- The yen traded near an eight-month low versus the dollar on Tuesday, while the euro held steady as investors awaited meetings of European Central Bank on Thursday amid a slightly improving backdrop for global growth.
- IMF shaved its outlook for world growth this year to 3.3%, down from 3.6%. IMF did offer a brighter view on China and lifted the outlook for China’s economic growth to 6%, as it said that a U.S.-China trade deal could see activity bottom out.
- The euro was locked in a narrow range before a European Central Bank (ECB) meeting on Thursday where it is expected to launch a comprehensive review of central bank strategy, including the ECB’s inflation target which was not achieved in 2019.

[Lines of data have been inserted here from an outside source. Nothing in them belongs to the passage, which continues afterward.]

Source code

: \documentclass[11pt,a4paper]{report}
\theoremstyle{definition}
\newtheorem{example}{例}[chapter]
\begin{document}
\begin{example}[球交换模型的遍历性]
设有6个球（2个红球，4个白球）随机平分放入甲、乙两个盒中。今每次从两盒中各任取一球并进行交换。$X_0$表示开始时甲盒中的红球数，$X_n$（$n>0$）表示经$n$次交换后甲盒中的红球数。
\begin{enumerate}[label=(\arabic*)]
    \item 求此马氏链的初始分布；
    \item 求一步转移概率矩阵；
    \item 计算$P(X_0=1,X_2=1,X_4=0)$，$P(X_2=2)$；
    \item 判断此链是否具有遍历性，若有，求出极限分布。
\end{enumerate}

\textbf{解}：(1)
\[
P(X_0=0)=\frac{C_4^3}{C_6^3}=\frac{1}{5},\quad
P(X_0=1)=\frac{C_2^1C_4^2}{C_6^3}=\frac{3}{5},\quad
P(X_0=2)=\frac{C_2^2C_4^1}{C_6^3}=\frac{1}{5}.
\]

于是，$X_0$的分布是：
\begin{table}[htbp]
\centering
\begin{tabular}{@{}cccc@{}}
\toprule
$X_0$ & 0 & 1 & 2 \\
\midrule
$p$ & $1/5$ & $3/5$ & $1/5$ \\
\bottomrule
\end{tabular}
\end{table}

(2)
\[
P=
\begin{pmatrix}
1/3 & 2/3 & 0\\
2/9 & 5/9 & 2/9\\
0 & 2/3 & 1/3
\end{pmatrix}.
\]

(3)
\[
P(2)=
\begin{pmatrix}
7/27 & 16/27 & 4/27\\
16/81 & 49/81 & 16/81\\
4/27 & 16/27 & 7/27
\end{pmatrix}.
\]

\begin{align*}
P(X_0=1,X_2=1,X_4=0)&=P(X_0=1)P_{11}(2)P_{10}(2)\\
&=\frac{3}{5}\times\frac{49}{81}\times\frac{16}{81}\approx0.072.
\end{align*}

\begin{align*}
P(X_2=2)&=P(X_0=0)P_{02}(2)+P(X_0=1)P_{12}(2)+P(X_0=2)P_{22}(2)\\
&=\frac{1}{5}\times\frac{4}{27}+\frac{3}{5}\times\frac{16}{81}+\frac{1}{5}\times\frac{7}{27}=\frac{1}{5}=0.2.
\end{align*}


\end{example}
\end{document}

- Sterling dipped sharply against all of its main trading peers on Monday, as traders reacted to weekend Brexit comments from U.K. Finance Minister Sajid Javid, who warned U.K. businesses that the government would remain committed to as hard a Brexit as possible and that it would not seek regulatory alignment with Brussels.
- Australian dollar was little changed at $0.6876 before labour market data on Thursday that could help determine whether the Reserve Bank of Australia lowers interest rates at a meeting on Feb. 4.
Chart Focus AUD/JPY
1. Trading Sell on AUD/JPY
2. Sell AUD/JPY at 75.60. Stop at 75.95 and target at 75.00
3. Expectation of a RBA rate cut and spread of coronavirus in China are both weighing on the Aussie dollar
4. Break of a Double Top pattern’s neckline and MACD bearish divergence both add weight to a possible price decline
1. Expectation of a RBA rate cut is weighing on the Aussie dollar
2. Spread of coronavirus in China is also weighing on the Aussie dollar
1. Break of Double Top chart pattern’s neckline is a hint of more price declines
2. MACD bearish divergence warning adds weight to a price decline
USD/JPY –Price may have formed a Double Top chart pattern with high on 14 Jan and 17 Jan marking the tops. There was also a bearish divergence warning from MACD reinforcing this Double Top view. A move below 109.70 would confirm the top in place and a reversal lower to 108.95. Above 110.30 would extend the price rally to 110.65.
EUR/USD – Our trading sell call was not filled yesterday as price failed to move higher than 1.1102. MACD is warning with a bullish divergence and this is a hint that the decline from 1.1172 could be coming to an end soon. Stochastic is in the oversold extreme. We see a short term low at 1.1075 and with a Evening Doji Star candlestick pattern, we are looking for a price recovery to 1.1120.
GBP/USD – Price declined to a low of 1.2961. As price managed to hold above this important base, there is a chance of a correction to 1.3040 to 1.3060 but we think price is more likely to try 1.2905 in the next couple of days than moving above 1.3060. MACD is neutral but Stochastic is already in the overbought extreme
XAU/USD – Our view remains the same as yesterday. We are expecting price to move higher to 1580-1582 which is also the 62% Fibonacci correction point of the decline from 1611 to the low of 1526. If price fails to move above 1582, we see a bigger decline to 1510. Above 1582 would likely lead to another test of 1611.
USD/CNH – Price made a low at 6.8452 yesterday and this low was accompanied by bullish divergence warnings from both MACD and Stochastic. Price broke above the support turned resistance point at 6.8745 and this had led to a rally to 6.90. We are expecting a pullback towards 6.8830. This could be a good level to accumulate for another rally to 6.9225.